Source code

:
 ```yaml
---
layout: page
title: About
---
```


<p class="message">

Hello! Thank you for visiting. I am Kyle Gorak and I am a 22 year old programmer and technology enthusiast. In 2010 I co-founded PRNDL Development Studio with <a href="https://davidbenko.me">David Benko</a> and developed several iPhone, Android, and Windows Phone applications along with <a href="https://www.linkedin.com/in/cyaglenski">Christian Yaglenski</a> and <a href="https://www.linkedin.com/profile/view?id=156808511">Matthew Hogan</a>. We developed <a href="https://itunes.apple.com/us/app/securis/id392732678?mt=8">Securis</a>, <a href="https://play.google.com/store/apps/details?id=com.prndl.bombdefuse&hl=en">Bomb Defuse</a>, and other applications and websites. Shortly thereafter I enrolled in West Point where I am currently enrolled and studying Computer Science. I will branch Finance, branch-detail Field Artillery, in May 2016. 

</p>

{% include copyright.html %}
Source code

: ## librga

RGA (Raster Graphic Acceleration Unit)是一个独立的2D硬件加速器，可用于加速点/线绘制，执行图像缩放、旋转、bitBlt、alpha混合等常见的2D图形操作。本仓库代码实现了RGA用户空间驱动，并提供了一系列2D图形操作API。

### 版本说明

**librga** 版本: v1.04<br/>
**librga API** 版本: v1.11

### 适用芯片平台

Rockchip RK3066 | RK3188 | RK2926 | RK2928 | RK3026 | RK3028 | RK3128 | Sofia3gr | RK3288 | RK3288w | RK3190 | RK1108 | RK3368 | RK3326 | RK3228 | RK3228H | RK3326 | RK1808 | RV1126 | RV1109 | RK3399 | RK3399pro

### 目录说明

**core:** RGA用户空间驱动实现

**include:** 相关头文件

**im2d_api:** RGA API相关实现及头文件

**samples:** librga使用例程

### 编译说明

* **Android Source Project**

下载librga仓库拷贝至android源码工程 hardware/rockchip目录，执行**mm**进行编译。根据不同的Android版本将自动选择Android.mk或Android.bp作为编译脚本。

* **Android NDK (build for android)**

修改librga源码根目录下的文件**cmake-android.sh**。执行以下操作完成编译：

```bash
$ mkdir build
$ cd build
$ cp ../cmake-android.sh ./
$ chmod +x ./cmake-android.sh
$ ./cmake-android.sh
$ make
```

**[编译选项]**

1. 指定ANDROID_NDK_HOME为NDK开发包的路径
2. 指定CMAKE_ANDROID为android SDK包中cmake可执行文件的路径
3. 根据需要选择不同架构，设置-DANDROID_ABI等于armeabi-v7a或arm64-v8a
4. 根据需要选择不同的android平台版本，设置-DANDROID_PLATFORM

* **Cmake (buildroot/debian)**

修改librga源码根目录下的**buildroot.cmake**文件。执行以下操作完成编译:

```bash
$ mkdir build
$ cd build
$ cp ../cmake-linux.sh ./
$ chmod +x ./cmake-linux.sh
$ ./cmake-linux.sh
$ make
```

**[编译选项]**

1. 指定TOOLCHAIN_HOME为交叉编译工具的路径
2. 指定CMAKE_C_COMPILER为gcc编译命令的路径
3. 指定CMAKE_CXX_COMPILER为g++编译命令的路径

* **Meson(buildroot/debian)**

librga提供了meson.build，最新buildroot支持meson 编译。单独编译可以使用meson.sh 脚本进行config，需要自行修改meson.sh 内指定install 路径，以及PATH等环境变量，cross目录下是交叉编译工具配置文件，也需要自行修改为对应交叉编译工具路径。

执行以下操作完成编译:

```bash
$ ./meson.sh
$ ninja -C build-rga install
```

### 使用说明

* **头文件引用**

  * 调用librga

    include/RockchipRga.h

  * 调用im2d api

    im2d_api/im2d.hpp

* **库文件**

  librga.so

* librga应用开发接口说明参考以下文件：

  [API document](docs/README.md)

== == ==

> To do:
Filter the listing above so that only lines holding the word "chmod" remain, and report those lines.

> Finished task:
$ chmod +x ./cmake-android.sh
$ chmod +x ./cmake-linux.sh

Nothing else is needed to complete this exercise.